Source and target buckets
Metadata is exported from the source bucket. This bucket contains the export configuration and objects whose metadata will be exported. You can export metadata for all objects in the source bucket or filter objects by folder (prefix).
The exported metadata is written to the target bucket. You can specify an export prefix in the configuration to organize exported files within the target bucket.
Prerequisites
- Source and target can be the same bucket.
- Source and target buckets must reside in the same cloud.
- Encryption must be disabled on the target bucket.
Note
To write reports to a target bucket with an access policy configured, add a rule to this policy to allow any account to perform the PutObject action, and specify <export_prefix>/ as the resource.

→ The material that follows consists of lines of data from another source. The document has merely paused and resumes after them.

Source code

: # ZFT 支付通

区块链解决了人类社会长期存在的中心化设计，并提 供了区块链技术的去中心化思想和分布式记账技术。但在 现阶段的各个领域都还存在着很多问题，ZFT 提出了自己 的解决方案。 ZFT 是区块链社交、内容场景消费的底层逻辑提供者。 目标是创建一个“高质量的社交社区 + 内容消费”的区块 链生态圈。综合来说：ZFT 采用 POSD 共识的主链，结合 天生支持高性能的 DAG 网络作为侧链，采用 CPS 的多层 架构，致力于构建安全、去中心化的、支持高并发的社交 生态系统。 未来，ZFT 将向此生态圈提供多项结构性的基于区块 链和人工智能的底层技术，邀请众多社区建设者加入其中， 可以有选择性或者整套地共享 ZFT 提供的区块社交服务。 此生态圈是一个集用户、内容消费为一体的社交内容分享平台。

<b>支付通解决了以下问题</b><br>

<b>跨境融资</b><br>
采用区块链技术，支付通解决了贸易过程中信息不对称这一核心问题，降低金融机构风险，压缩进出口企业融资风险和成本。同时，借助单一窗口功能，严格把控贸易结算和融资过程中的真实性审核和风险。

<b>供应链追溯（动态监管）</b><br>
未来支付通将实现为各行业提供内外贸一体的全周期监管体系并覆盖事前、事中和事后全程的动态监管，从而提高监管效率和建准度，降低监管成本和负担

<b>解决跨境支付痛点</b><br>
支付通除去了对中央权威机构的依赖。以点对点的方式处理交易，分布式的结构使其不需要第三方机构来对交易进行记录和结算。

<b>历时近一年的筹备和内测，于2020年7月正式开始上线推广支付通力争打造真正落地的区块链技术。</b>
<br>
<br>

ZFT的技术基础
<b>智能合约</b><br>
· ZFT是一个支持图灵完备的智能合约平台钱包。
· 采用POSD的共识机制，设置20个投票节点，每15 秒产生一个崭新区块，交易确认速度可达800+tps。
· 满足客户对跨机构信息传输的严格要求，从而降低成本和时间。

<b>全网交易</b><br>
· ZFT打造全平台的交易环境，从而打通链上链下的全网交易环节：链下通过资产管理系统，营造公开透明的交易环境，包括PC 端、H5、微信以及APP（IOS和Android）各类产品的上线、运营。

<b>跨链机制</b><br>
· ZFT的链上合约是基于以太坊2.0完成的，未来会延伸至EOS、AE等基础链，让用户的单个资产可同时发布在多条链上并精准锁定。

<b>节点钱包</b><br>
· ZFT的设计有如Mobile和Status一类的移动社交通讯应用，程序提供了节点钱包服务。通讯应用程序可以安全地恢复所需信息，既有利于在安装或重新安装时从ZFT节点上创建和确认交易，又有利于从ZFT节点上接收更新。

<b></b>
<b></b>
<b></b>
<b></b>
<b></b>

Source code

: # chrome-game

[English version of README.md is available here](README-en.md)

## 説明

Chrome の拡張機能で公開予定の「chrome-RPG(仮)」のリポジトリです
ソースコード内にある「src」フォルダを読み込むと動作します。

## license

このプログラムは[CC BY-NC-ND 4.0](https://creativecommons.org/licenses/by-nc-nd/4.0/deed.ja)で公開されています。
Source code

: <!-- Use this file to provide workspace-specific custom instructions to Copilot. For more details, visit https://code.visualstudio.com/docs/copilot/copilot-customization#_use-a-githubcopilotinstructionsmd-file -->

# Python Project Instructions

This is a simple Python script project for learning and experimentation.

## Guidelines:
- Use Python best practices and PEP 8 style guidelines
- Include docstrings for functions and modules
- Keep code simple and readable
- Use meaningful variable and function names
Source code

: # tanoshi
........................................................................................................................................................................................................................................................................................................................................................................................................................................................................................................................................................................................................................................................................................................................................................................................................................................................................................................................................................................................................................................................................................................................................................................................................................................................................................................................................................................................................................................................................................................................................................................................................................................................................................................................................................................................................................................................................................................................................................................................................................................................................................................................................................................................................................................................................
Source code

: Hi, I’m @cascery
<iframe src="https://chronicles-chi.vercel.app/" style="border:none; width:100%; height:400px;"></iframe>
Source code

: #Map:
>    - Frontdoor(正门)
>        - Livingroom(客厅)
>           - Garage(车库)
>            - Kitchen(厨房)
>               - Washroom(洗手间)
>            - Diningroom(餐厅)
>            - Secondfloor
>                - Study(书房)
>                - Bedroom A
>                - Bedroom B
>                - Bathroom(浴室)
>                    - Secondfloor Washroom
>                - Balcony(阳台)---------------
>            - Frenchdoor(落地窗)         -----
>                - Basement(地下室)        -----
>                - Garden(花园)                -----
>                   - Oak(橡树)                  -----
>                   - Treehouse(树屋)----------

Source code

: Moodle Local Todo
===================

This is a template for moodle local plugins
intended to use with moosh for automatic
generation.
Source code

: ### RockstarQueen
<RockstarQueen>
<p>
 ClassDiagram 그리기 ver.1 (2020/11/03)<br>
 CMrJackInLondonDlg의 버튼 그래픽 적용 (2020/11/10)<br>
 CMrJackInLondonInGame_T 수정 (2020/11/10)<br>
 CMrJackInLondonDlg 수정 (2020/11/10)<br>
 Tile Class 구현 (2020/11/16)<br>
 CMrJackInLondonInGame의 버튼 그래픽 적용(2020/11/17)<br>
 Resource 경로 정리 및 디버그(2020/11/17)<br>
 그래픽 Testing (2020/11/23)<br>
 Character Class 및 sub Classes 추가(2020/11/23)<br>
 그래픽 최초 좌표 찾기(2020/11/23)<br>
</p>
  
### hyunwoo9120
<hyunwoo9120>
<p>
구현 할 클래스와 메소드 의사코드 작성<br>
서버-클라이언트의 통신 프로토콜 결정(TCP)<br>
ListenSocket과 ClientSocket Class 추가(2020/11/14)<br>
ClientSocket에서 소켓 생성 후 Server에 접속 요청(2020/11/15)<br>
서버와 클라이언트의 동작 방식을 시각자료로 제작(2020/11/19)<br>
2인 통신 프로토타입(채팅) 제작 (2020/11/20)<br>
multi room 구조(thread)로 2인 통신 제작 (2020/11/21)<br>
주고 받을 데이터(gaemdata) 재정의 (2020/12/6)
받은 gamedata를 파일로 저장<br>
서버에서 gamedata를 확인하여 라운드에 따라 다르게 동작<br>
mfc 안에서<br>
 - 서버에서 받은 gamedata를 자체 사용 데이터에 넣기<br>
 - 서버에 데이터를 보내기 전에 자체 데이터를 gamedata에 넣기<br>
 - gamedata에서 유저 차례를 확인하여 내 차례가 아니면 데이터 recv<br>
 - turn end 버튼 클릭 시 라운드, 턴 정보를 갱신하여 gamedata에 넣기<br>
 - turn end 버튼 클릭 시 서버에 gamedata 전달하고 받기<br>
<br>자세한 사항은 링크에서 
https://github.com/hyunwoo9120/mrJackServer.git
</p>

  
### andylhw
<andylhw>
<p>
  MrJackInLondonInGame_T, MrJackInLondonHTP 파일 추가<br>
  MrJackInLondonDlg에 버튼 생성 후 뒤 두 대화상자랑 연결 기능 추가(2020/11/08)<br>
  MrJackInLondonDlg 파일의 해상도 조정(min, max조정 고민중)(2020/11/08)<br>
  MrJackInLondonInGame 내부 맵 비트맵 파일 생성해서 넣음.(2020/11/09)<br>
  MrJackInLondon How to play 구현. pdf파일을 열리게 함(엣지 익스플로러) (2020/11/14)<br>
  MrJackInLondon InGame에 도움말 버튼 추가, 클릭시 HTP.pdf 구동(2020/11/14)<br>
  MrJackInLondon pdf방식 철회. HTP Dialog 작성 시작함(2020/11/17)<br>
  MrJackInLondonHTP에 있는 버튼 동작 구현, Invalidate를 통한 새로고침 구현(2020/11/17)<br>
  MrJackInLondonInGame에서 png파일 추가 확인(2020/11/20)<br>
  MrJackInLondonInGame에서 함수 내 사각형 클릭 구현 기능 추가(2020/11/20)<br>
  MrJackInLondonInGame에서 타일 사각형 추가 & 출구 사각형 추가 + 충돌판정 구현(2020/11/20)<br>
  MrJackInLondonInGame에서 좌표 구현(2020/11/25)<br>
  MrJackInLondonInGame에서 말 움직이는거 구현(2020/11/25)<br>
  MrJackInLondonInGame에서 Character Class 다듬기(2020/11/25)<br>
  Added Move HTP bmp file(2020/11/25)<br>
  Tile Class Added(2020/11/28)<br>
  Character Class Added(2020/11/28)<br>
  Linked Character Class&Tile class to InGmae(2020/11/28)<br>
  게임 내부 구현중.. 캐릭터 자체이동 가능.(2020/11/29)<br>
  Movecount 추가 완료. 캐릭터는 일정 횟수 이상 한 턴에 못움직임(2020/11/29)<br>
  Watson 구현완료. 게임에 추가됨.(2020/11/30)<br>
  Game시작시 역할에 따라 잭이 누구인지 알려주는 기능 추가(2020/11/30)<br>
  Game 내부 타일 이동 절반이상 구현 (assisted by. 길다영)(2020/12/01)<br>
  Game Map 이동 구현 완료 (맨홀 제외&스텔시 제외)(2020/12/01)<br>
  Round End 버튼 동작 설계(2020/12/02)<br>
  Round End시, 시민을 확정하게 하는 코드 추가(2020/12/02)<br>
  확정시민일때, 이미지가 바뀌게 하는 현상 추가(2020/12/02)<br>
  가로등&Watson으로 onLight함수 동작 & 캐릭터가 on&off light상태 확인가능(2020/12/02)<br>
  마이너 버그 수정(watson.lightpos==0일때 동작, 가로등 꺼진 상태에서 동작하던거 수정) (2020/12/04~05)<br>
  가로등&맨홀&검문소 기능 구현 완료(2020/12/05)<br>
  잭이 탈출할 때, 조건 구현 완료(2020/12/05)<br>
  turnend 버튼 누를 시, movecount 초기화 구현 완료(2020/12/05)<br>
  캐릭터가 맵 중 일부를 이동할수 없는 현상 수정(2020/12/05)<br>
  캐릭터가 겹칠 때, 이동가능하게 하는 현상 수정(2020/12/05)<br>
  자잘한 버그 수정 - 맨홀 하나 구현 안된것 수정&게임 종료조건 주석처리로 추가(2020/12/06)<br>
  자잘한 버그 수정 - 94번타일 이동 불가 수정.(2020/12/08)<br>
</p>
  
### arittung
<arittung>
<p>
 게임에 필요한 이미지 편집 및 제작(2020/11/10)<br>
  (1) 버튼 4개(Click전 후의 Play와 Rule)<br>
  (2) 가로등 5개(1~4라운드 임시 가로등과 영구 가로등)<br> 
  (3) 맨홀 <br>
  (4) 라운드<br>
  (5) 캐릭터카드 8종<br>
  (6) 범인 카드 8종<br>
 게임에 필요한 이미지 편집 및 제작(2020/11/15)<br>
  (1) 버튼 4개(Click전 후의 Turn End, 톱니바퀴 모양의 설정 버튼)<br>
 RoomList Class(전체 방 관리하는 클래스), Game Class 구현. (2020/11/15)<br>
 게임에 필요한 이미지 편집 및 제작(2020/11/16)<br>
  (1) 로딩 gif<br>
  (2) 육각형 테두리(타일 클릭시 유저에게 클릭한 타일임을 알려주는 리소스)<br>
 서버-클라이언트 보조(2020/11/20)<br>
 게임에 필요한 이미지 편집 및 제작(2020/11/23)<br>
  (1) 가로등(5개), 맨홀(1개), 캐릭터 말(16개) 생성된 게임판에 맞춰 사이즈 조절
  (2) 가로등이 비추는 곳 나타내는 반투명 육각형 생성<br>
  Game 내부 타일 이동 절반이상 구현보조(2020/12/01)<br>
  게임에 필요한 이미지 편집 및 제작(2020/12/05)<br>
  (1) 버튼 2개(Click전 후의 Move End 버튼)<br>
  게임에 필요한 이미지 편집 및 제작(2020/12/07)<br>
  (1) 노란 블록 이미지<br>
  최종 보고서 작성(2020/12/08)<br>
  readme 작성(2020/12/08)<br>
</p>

Export configuration and metadata types
You can create an export configuration using the Yandex Cloud CLI or Yandex Cloud API. The configuration includes the following parameters:
- Configuration name.
- Target bucket and export prefix.
- Report frequency (daily or weekly).
- Included versions (current versions only or all object versions).
- Optional prefix to filter objects included in the report.
- Configuration status: enabled or disabled.
- List of optional object metadata fields.
Each export report contains a list of source bucket objects and their metadata. The following fields are included by default:
BUCKET_NAME: Source bucket name.KEY: Object key.
If exporting metadata of all object versions, the report will also indicate:
VERSION_ID: Version ID.IS_LATEST: Latest version flag.DELETE_MARKER: Delete marker flag.
Optionally, you add the following metadata fields to the configuration:
SIZE: Size in bytes, excluding incomplete parts of multipart uploads, object metadata, and delete markers.LAST_MODIFIED_DATE: Creation or last modification date.ETAG: Hash.STORAGE_CLASS: Storage class.IS_MULTIPART_UPLOADED: Multipart upload indicator.ENCRYPTION_STATUS: Encryption status.OBJECT_LOCK_RETAIN_UNTIL_DATE: Version lock expiration date.OBJECT_LOCK_MODE: Version lock type.OBJECT_LOCK_LEGAL_HOLD_STATUS: Version legal hold status.CHECKSUM_ALGORITHM: Algorithm used to compute the checksum.OBJECT_ACCESS_CONTROL_LIST: ACL, Base64-encoded.OBJECT_OWNER: Owner account ID.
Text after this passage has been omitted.